Wide-field fundus photography with intravenous fluorescein angiography
Wide-field fundus photography with intravenous fluorescein angiography (IVFA) in the operating room is helpful in making a diagnosis, especially in cases with unusual presentation. Advanced endophytic or exophytic retinoblastoma is often associated with large vessel tortuosity and dilatation with small vessel telangiectasia and microaneurysm, intrinsic tumor vasculature and late leakage in IVFA photographs.8 On the other hand in the diffuse retinoblastoma it becomes more challenging to make the diagnosis. In these cases, IVFA demonstrates complex branching with tortuosity and telangiectatic vessels within the area of the mass. The feeder vessels show early termination and are variably visualized as a consequence of the overlying tumor.9 Furthermore, IVFA is also useful in differentiating retinoblastoma from Coats’ disease, a common confounding entity. Retinoblastoma does not present telangiectatic vasculature with aneurysmal dilatation as it would in patients with Coats’ disease. IVFA is also capable of distinguishing retinoblastoma cases with Coats’-like response from Coats’ disease. The anterior segment fluorescein angiograms, derived from IVFA, capturing the iris vasculature detail, is also worthwhile in guiding the diagnosis of advanced retinoblastoma. Iris neovascularization, present in advanced disease, will be enhanced by injected dye and consequently the extension of the disease in group E retinoblastoma can be detected. Additionally, the IVFA in the fellow eye also provides useful information for making a complete diagnosis in peculiar cases. The area of peripheral retinal avascularity in the other eye could point to familial exudative vitreoretinopathy (FEVR). In pediatric patients with a history of prematurity and vitreous hemorrhage, the IVFA findings in the other eye aid in making the correct diagnosis. Pruning of the vasculature with budding into the area of retinal nonperfusion could lead to the diagnosis of retinopathy of prematurity with FEVR.10 Recognition of atypical characteristics, i.e., older age, unilateral cases, and atypical color, is always advantageous to the critical use of wide-field photography with IVFA and diagnostic echography.

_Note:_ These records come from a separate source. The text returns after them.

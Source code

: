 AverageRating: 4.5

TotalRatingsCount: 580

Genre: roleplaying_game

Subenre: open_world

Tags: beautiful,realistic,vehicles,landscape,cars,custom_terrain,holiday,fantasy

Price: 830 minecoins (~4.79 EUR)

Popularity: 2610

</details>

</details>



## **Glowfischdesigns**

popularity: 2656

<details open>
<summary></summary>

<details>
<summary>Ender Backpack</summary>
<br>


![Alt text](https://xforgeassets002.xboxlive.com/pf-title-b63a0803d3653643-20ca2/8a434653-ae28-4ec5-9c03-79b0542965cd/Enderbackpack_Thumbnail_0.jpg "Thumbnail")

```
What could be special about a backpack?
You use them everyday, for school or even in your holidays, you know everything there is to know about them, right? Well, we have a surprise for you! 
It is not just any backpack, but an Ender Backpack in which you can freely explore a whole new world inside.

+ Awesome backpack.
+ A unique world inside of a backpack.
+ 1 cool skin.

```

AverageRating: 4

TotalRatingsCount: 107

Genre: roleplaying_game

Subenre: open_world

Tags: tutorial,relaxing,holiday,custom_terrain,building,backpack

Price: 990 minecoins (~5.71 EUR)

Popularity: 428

Once retinoblastoma is suspected, intravitreal injection and any intraocular surgeries should be strictly avoided as they can cause orbital extension.11 When intraocular surgery is performed in cases with atypical presentation, the aqueous, vitreous, or any removed tissue should be sent for histopathological examination. When in doubt of the diagnosis of retinoblastoma, a referral and consultation for a second opinion from a pediatric ocular oncologist is definitely a reasonable and recommended option.
As a pediatric retina specialist, the best advice in the diagnosis of atypical retinoblastoma is to THINK about it. If it is unusual, if it doesn’t make sense to you STOP. Do more testing and if you cannot be sure then send the case to a pediatric ocular oncologist. Additionally, always look carefully at the other eye.